My S3 bucket for ‘enriched:good’ is empty. So, reading the Pipeline process to solve step problems, when they say to clean the folder ‘enriched:good’ (Step 4) Batch Pipeline steps it’s already clean, and running the emr-etl-runner with the --skip staging, the process crash with the error:
Snowplow::EmrEtlRunner::EmrExecutionError (EMR jobflow j-2985V5JBVCX83 failed, check Amazon EMR console and Hadoop logs for details (help: https://github.com/snowplow/snowplow/wiki/Troubleshooting-jobs-on-Elastic-MapReduce). Data files not archived.
johnsnow: TERMINATING [STEP_FAILURE] ~ elapsed time n/a [2017-04-06 14:40:11 +0000 - ]
- 1. Elasticity Setup Hadoop Debugging: COMPLETED ~ 00:00:13 [2017-04-06 14:40:12 +0000 - 2017-04-06 14:40:25 +0000]
- 2. Elasticity S3DistCp Step: Raw S3 -> HDFS: COMPLETED ~ 00:04:48 [2017-04-06 14:40:27 +0000 - 2017-04-06 14:45:16 +0000]
- 3. Elasticity Scalding Step: Enrich Raw Events: COMPLETED ~ 00:02:00 [2017-04-06 14:45:25 +0000 - 2017-04-06 14:47:26 +0000]
**- 4. Elasticity S3DistCp Step: Enriched HDFS -> S3: FAILED ~ 00:00:14 [2017-04-06 14:47:28** +0000 - 2017-04-06 14:47:42 +0000]
- 5. Elasticity S3DistCp Step: Raw S3 Staging -> S3 Archive: CANCELLED ~ elapsed time n/a [ - ]
- 6. Elasticity S3DistCp Step: Shredded HDFS -> S3: CANCELLED ~ elapsed time n/a [ - ]
- 7. Elasticity Scalding Step: Shred Enriched Events: CANCELLED ~ elapsed time n/a [ - ]

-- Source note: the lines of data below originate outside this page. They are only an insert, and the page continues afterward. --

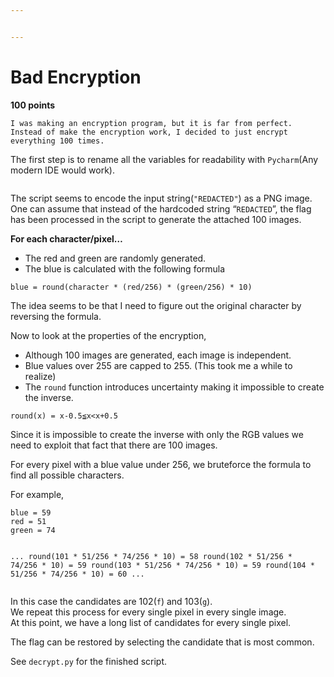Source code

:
 ```yaml
---


---
```


<h1 id="bad-encryption">Bad Encryption</h1>
<p><strong>100 points</strong></p>
<pre><code>I was making an encryption program, but it is far from perfect. 
Instead of make the encryption work, I decided to just encrypt everything 100 times.
</code></pre>
<p>The first step is to rename all the variables for readability with <code>Pycharm</code>(Any modern IDE would work).</p>
<p><img src="https://gyazo.com/8500147c8e648d83249c10bec091b672.png" alt=""></p>
<p>The script seems to encode the input string(<code>"REDACTED"</code>)  as a PNG image.<br>
One can assume that instead of the hardcoded string “<code>REDACTED</code>”, the flag has been processed in the script to generate the attached 100 images.</p>
<p><strong>For each character/pixel…</strong></p>
<ul>
<li>The red and green are randomly generated.</li>
<li>The blue is calculated with the following formula</li>
</ul>
<pre><code>blue = round(character * (red/256) * (green/256) * 10)
</code></pre>
<p>The idea seems to be that I need to figure out the original character by reversing the formula.</p>
<p>Now to look at the properties of the encryption,</p>
<ul>
<li>Although 100 images are generated, each image is independent.</li>
<li>Blue values over 255 are capped to 255. (This took me a while to realize)</li>
<li>The <code>round</code> function introduces uncertainty making it impossible to create the inverse.</li>
</ul>
<pre><code>round(x) = x-0.5≦x&lt;x+0.5
</code></pre>
<p>Since it is impossible to create the inverse with only the RGB values we need to exploit that fact that there are 100 images.</p>
<p>For every pixel with a blue value under 256, we bruteforce the formula to find all possible characters.</p>
<p>For example,</p>
<pre><code>blue = 59
red = 51
green = 74

...
round(101 * 51/256 * 74/256 * 10) = 58
round(102 * 51/256 * 74/256 * 10) = 59
round(103 * 51/256 * 74/256 * 10) = 59
round(104 * 51/256 * 74/256 * 10) = 60
...
</code></pre>
<p>In this case the candidates are 102(<code>f</code>) and 103(<code>g</code>).<br>
We repeat this process for every single pixel in every single image.<br>
At this point, we have a long list of candidates for every single pixel.
<img src="https://gyazo.com/be48ddfda91f7cd19843548cfd8f2bdb.png" alt=""></p>
<p>The flag can be restored by selecting the candidate that is most common.</p>
<p>See <code>decrypt.py</code> for the finished script.</p>

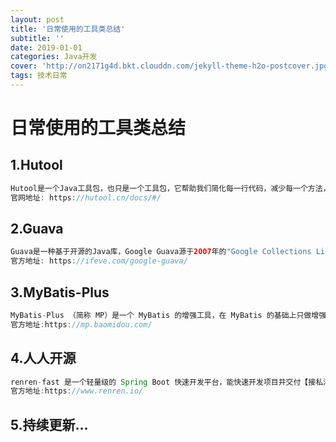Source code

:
 ```yaml
---
layout: post
title: '日常使用的工具类总结'
subtitle: ''
date: 2019-01-01
categories: Java开发
cover: 'http://on2171g4d.bkt.clouddn.com/jekyll-theme-h2o-postcover.jpg'
tags: 技术日常
---
```

# 日常使用的工具类总结

## 1.Hutool
```java
Hutool是一个Java工具包，也只是一个工具包，它帮助我们简化每一行代码，减少每一个方法，让Java语言也可以“甜甜的”。Hutool最初是我项目中“util”包的一个整理，后来慢慢积累并加入更多非业务相关功能，并广泛学习其它开源项目精髓，经过自己整理修改，最终形成丰富的开源工具集。
官网地址: https://hutool.cn/docs/#/
```

## 2.Guava
```java
Guava是一种基于开源的Java库，Google Guava源于2007年的"Google Collections Library"。这个库是为了方便编码，并减少编码错误。这个库用于提供集合，缓存，支持原语句，并发性，常见注解，字符串处理，I/O和验证的实用方法
官方地址: https://ifeve.com/google-guava/
```

## 3.MyBatis-Plus
```java
MyBatis-Plus （简称 MP）是一个 MyBatis 的增强工具，在 MyBatis 的基础上只做增强不做改变，为简化开发、提高效率而生。
官方地址:https://mp.baomidou.com/
```

## 4.人人开源
```java
renren-fast 是一个轻量级的 Spring Boot 快速开发平台，能快速开发项目并交付【接私活利器】 完善的 XSS 防范及脚本过滤，彻底杜绝 XSS 攻击，实现前后端分离，通过 token 进行数据交互 推荐使用阿里云服务器部署项目
官方地址:https://www.renren.io/
```

## 5.持续更新...
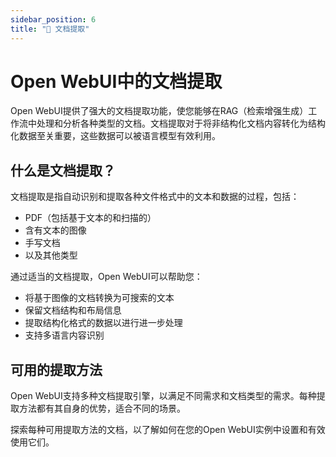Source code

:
 ```yaml
---
sidebar_position: 6
title: "📄 文档提取"
---
```


# Open WebUI中的文档提取

Open WebUI提供了强大的文档提取功能，使您能够在RAG（检索增强生成）工作流中处理和分析各种类型的文档。文档提取对于将非结构化文档内容转化为结构化数据至关重要，这些数据可以被语言模型有效利用。

## 什么是文档提取？

文档提取是指自动识别和提取各种文件格式中的文本和数据的过程，包括：
- PDF（包括基于文本的和扫描的）
- 含有文本的图像
- 手写文档
- 以及其他类型

通过适当的文档提取，Open WebUI可以帮助您：
- 将基于图像的文档转换为可搜索的文本
- 保留文档结构和布局信息
- 提取结构化格式的数据以进行进一步处理
- 支持多语言内容识别

## 可用的提取方法

Open WebUI支持多种文档提取引擎，以满足不同需求和文档类型的需求。每种提取方法都有其自身的优势，适合不同的场景。

探索每种可用提取方法的文档，以了解如何在您的Open WebUI实例中设置和有效使用它们。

- 8. Elasticity S3DistCp Step: Enriched HDFS _SUCCESS -> S3: CANCELLED ~ elapsed time n/a [ - ]):
uri:classloader:/emr-etl-runner/lib/snowplow-emr-etl-runner/emr_job.rb:500:in `run'
uri:classloader:/gems/contracts-0.11.0/lib/contracts/method_reference.rb:43:in `send_to'
uri:classloader:/gems/contracts-0.11.0/lib/contracts/call_with.rb:76:in `call_with'
uri:classloader:/gems/contracts-0.11.0/lib/contracts/method_handler.rb:138:in `block in redefine_method'
uri:classloader:/emr-etl-runner/lib/snowplow-emr-etl-runner/runner.rb:74:in `run'
uri:classloader:/gems/contracts-0.11.0/lib/contracts/method_reference.rb:43:in `send_to'
uri:classloader:/gems/contracts-0.11.0/lib/contracts/call_with.rb:76:in `call_with'
uri:classloader:/gems/contracts-0.11.0/lib/contracts/method_handler.rb:138:in `block in redefine_method'
uri:classloader:/emr-etl-runner/bin/snowplow-emr-etl-runner:39:in `<main>'
org/jruby/RubyKernel.java:973:in `load'
uri:classloader:/META-INF/main.rb:1:in `<main>'
org/jruby/RubyKernel.java:955:in `require'
uri:classloader:/META-INF/main.rb:1:in `(root)'
uri:classloader:/META-INF/jruby.home/lib/ruby/stdlib/rubygems/core_ext/kernel_require.rb:1:in `<main>'
My config for emr-etl-runner is: https://pastebin.com/8CSb6zaU
Is there someone that solved this problem and could help me?